On social media, the organizers and supporters called it “the Next Battle of Berkeley,” a chance to gain revenge for an earlier event on the University of California campus that they believed had infringed on conservatives’ free speech rights: In February, a scheduled appearance by alt-right provocateur Milo Yiannopoulos was shut down by rock-throwing “antifascist” protesters.
So when several hundred of them gathered at a downtown park for a “Free Speech” event Saturday – most from out of town, many from all around the country – they came prepared to do battle with the same black-clad protesters, many of them wearing helmets, pads, and face masks of their own. The result was an inevitable free-for-all, with organized phalanxes on both sides lining up, occasionally erupting into fistfights, and then breaking down in a series of running melees that ran up Center Street into the heart of downtown.
By the day’s end, 11 people were injured and six hospitalized. Police arrested 21 people on a variety of charges.
The rally had drawn wide attention among various right-wing factions leading up to the event. Perhaps the most noteworthy of them were the Oath Keepers, the antigovernment “Patriot” movement group closely associated with the Bundy standoff and various far-right conspiracist activities.
“We’re going [to Berkeley] because people are having their rights violated,” Oath Keepers president Steward Rhodes told a North Carolina gathering the week before. “So it could be argued that with the full support of the local politicians, thugs in the streets are beating people up and suppressing their rights to free speech and assembly. It could be argued that California is in a state of insurrection.”
|Stewart Rhodes speaks at the rally.|
Various alt-right figures also became involved. Kyle Chapman, an Alameda County man who has gained recent notoriety as “Based Stickman,” the stick-and-shield-wielding defender of right-wing speech, came and was reportedly arrested. Canadian Lauren Southern, an alt-right pundit who came to notoriety by denying the existence of rape culture and by demonizing minorities, arrived wearing a helmet boasting a “MAGA” (Make America Great Again) sticker.

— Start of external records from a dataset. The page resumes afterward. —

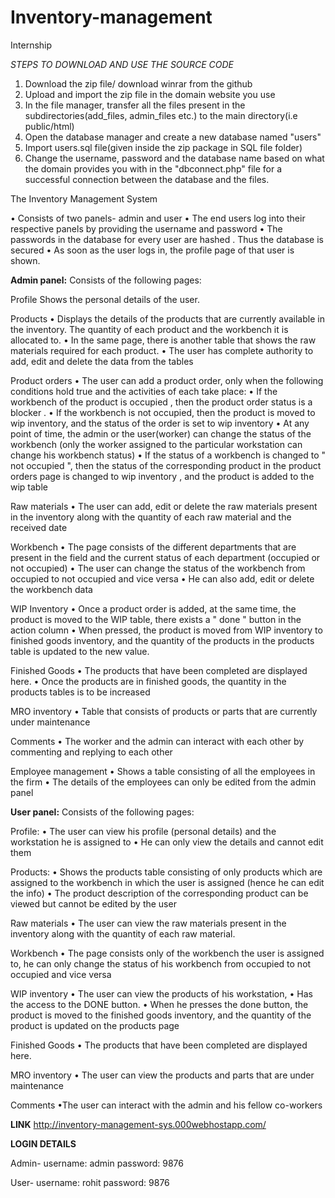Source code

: # Inventory-management
 Internship


*STEPS TO DOWNLOAD AND USE THE SOURCE CODE*

1. Download the zip file/ download winrar from the github
2. Upload and import the zip file in the domain website you use
3. In the file manager, transfer all the files present in the subdirectories(add_files, admin_files etc.) to the main directory(i.e public/html)
4. Open the database manager and create a new database named "users" 
5. Import users.sql file(given inside the zip package in SQL file folder)
6. Change the username, password and the database name based on what the domain provides you with in the "dbconnect.php" file for a successful
 connection between the database and the files.


The Inventory Management System 

• Consists of two panels-
admin and user
• The end users log into their respective panels by providing the username and password
• The passwords in the database for every user are hashed . Thus the database is secured 
• As soon as the user logs in, the profile page of that user is shown.



**Admin panel:**
Consists of the following pages:

 Profile
 Shows the personal details of the user.

 Products 
• Displays the details of the products that are currently available in the inventory. The quantity of each product and the workbench it is allocated to.
• In the same page, there is another table that shows the raw materials required for each product.
• The user has complete authority to add, edit and delete the data from the tables

 Product orders 
• The user can add a product order, only when the following conditions hold true and the activities of each take place:
• If the workbench of the product is occupied , then the product order status is a blocker .
• If the workbench is not occupied, then the product is moved to wip inventory, and the status of the order is set to wip inventory 
• At any point of time, the admin or the user(worker) can change the status of the workbench (only the worker assigned to the particular workstation can change his workbench status) 
• If the status of a workbench is changed to " not occupied ", then the status of the corresponding product in the product orders page is changed to wip inventory , and the product is added to the wip table

Raw materials
 • The user can add, edit or delete the raw materials present in the inventory along with the  quantity of each raw material and the received date

Workbench
• The page consists of the different departments that are present in the field and the current status of each department (occupied or not occupied)
 • The user can change the status of the workbench from occupied to not occupied and vice versa
• He can also add, edit or delete the workbench data

 WIP Inventory 
• Once a product order is added, at the same time, the product is moved to the WIP table, there exists a " done " button in the action column
• When pressed, the product is moved from WIP inventory to finished goods inventory, and the quantity of the products in the products table is updated to the new value.

Finished Goods 
• The products that have been completed are displayed here.
• Once the products are in finished goods, the quantity in the products tables is to be increased

 MRO inventory
• Table that consists of products or parts that are currently under maintenance 

 Comments
 • The worker and the admin can interact with each other by commenting and replying to each other 

Employee management
• Shows a table consisting of all the employees in the firm
• The details of the employees can only be edited from the admin panel



**User panel:**
Consists of the following pages:

 Profile: 
• The user can view his profile (personal details) and the workstation he is assigned to
• He can only view the details and cannot edit them

Products:
 • Shows the products table consisting of only products which are assigned to the workbench in which the user is assigned (hence he can edit the info)
• The product description of the corresponding product can be viewed but cannot be edited by the user

 Raw materials
 • The user can view the raw materials present in the inventory along with the  quantity of each raw material.

 Workbench
• The page consists only of the workbench the user is assigned to, he can only change the status of his workbench from occupied to not occupied and vice versa

 WIP inventory 
• The user can view the products of his workstation, • Has the access to the DONE button.
• When he presses the done button, the product is moved to the finished goods inventory, and the quantity of the product is updated on the products page

Finished Goods 
• The products that have been completed are displayed here.

 MRO inventory
• The user can view the products and parts that are under maintenance 

 Comments 
•The user can interact with the admin and his fellow co-workers

**LINK** 
http://inventory-management-sys.000webhostapp.com/

**LOGIN DETAILS** 

Admin-
username: admin
password: 9876

User-
username: rohit
password: 9876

Nathan Damigo, one of the key figures in the student-oriented white-nationalist “Identity Evropa” organization, was not only present, but acted as a provocateur throughout much of the day, egging on protesters and leading a group of young white men with “fascy” haircuts in confrontations on the street. Damigo was videotaped sucker-punching a young woman in black who was embroiled in the street brawls.

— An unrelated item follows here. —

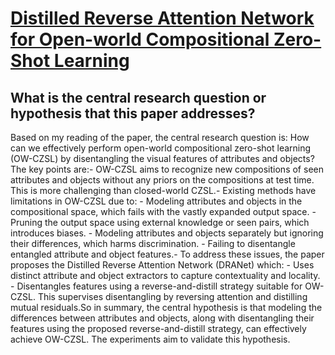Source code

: # [Distilled Reverse Attention Network for Open-world Compositional   Zero-Shot Learning](https://arxiv.org/abs/2303.00404)

## What is the central research question or hypothesis that this paper addresses?

Based on my reading of the paper, the central research question is: How can we effectively perform open-world compositional zero-shot learning (OW-CZSL) by disentangling the visual features of attributes and objects?The key points are:- OW-CZSL aims to recognize new compositions of seen attributes and objects without any priors on the compositions at test time. This is more challenging than closed-world CZSL.- Existing methods have limitations in OW-CZSL due to:  - Modeling attributes and objects in the compositional space, which fails with the vastly expanded output space.  - Pruning the output space using external knowledge or seen pairs, which introduces biases.  - Modeling attributes and objects separately but ignoring their differences, which harms discrimination.  - Failing to disentangle entangled attribute and object features.- To address these issues, the paper proposes the Distilled Reverse Attention Network (DRANet) which:  - Uses distinct attribute and object extractors to capture contextuality and locality.  - Disentangles features using a reverse-and-distill strategy suitable for OW-CZSL. This supervises disentangling by reversing attention and distilling mutual residuals.So in summary, the central hypothesis is that modeling the differences between attributes and objects, along with disentangling their features using the proposed reverse-and-distill strategy, can effectively achieve OW-CZSL. The experiments aim to validate this hypothesis.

|Nathan Damigo taunts protesters|
The rally was scheduled to begin at noon, but by 11 a.m. both sides were out in force, and the right-wing speakers, including Southern and Rhodes, began addressing the crowd from a tree-covered portion of the park. Meanwhile, hundreds of protesters gathered, separated from the “Patriots” by orange police cordons, enforced by some 250 officers. By around noon, the protesters began to march around the park.
Groups of right-wing activists formed lines to prevent black-clad antifascists from entering their space, even as the protest moved around the east end of the park and then congealed on Center Street, on its west side. It was there that the police cordons finally started breaking down, the two sides were milling as a mob, and fights began to break out. Objects ranging from plastic bottles to large rock to bagels were flying through the air. A trash bin was rolled down the street, and several bins of garbage were set afire.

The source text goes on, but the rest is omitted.